-- About this exercise --
Return the data below unaltered, but strip out the pictures.

-- Source records --
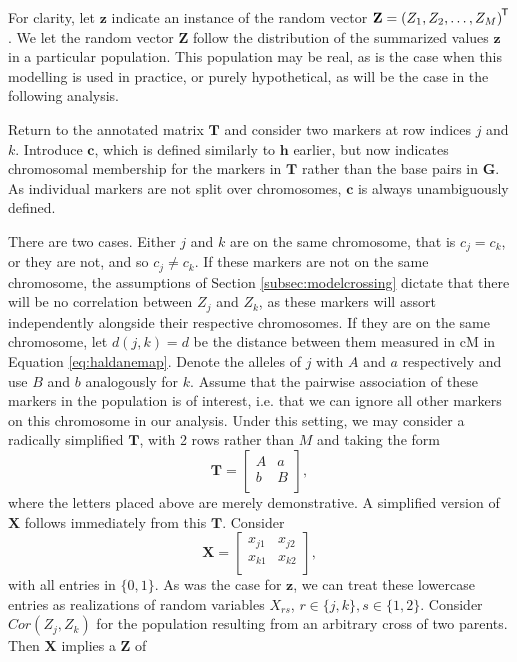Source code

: \documentclass{article}
\newcommand{\ve}[1]{\mathbf{#1}}           %
\newcommand{\m}[1]{\mathbf{#1}}               %
\newcommand{\tr}[1]{{#1}^{\mkern-1.5mu\mathsf{T}}}              %
\begin{document}
For clarity, let $\ve{z}$ indicate an instance of the random vector $\ve{Z} = \tr{(Z_1, Z_2, \dots, Z_M)}$. We let the random vector $\ve{Z}$ follow the distribution of the summarized values $\ve{z}$ in a particular population. This population may be real, as is the case when this modelling is used in practice, or purely hypothetical, as will be the case in the following analysis.

Return to the annotated matrix $\m{T}$ and consider two markers at row indices $j$ and $k$. Introduce $\ve{c}$, which is defined similarly to $\ve{h}$ earlier, but now indicates chromosomal membership for the markers in $\m{T}$ rather than the base pairs in $\m{G}$. As individual markers are not split over chromosomes, $\ve{c}$ is always unambiguously defined.

There are two cases. Either $j$ and $k$ are on the same chromosome, that is $c_j = c_k$, or they are not, and so $c_j \neq c_k$. If these markers are not on the same chromosome, the assumptions of Section \ref{subsec:modelcrossing} dictate that there will be no correlation between $Z_j$ and $Z_k$, as these markers will assort independently alongside their respective chromosomes. If they are on the same chromosome, let $d(j,k) = d$ be the distance between them measured in cM in Equation \ref{eq:haldanemap}. Denote the alleles of $j$ with $A$ and $a$ respectively and use $B$ and $b$ analogously for $k$. Assume that the pairwise association of these markers in the population is of interest, i.e. that we can ignore all other markers on this chromosome in our analysis. Under this setting, we may consider a radically simplified $\m{T}$, with 2 rows rather than $M$ and taking the form
$$\m{T} = \begin{bmatrix}
  A & a \\
  b & B \\
\end{bmatrix},$$
where the letters placed above are merely demonstrative. A simplified version of $\m{X}$ follows immediately from this $\m{T}$. Consider
$$\m{X} = \begin{bmatrix}
  x_{j1} & x_{j2} \\
  x_{k1} & x_{k2} \\
\end{bmatrix},$$
with all entries in $\{0,1\}$. As was the case for $\ve{z}$, we can treat these lowercase entries as realizations of random variables $X_{rs}$, $r \in \{j,k\}, s \in \{1,2\}$. Consider $Cor(Z_j, Z_k)$ for the population resulting from an arbitrary cross of two parents. Then $\m{X}$ implies a $\ve{Z}$ of
\end{document}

-- Result below --
Source code

: \documentclass{article}
\newcommand{\ve}[1]{\mathbf{#1}}           %
\newcommand{\m}[1]{\mathbf{#1}}               %
\newcommand{\tr}[1]{{#1}^{\mkern-1.5mu\mathsf{T}}}              %
\begin{document}
For clarity, let $\ve{z}$ indicate an instance of the random vector $\ve{Z} = \tr{(Z_1, Z_2, \dots, Z_M)}$. We let the random vector $\ve{Z}$ follow the distribution of the summarized values $\ve{z}$ in a particular population. This population may be real, as is the case when this modelling is used in practice, or purely hypothetical, as will be the case in the following analysis.

Return to the annotated matrix $\m{T}$ and consider two markers at row indices $j$ and $k$. Introduce $\ve{c}$, which is defined similarly to $\ve{h}$ earlier, but now indicates chromosomal membership for the markers in $\m{T}$ rather than the base pairs in $\m{G}$. As individual markers are not split over chromosomes, $\ve{c}$ is always unambiguously defined.

There are two cases. Either $j$ and $k$ are on the same chromosome, that is $c_j = c_k$, or they are not, and so $c_j \neq c_k$. If these markers are not on the same chromosome, the assumptions of Section \ref{subsec:modelcrossing} dictate that there will be no correlation between $Z_j$ and $Z_k$, as these markers will assort independently alongside their respective chromosomes. If they are on the same chromosome, let $d(j,k) = d$ be the distance between them measured in cM in Equation \ref{eq:haldanemap}. Denote the alleles of $j$ with $A$ and $a$ respectively and use $B$ and $b$ analogously for $k$. Assume that the pairwise association of these markers in the population is of interest, i.e. that we can ignore all other markers on this chromosome in our analysis. Under this setting, we may consider a radically simplified $\m{T}$, with 2 rows rather than $M$ and taking the form
$$\m{T} = \begin{bmatrix}
  A & a \\
  b & B \\
\end{bmatrix},$$
where the letters placed above are merely demonstrative. A simplified version of $\m{X}$ follows immediately from this $\m{T}$. Consider
$$\m{X} = \begin{bmatrix}
  x_{j1} & x_{j2} \\
  x_{k1} & x_{k2} \\
\end{bmatrix},$$
with all entries in $\{0,1\}$. As was the case for $\ve{z}$, we can treat these lowercase entries as realizations of random variables $X_{rs}$, $r \in \{j,k\}, s \in \{1,2\}$. Consider $Cor(Z_j, Z_k)$ for the population resulting from an arbitrary cross of two parents. Then $\m{X}$ implies a $\ve{Z}$ of
\end{document}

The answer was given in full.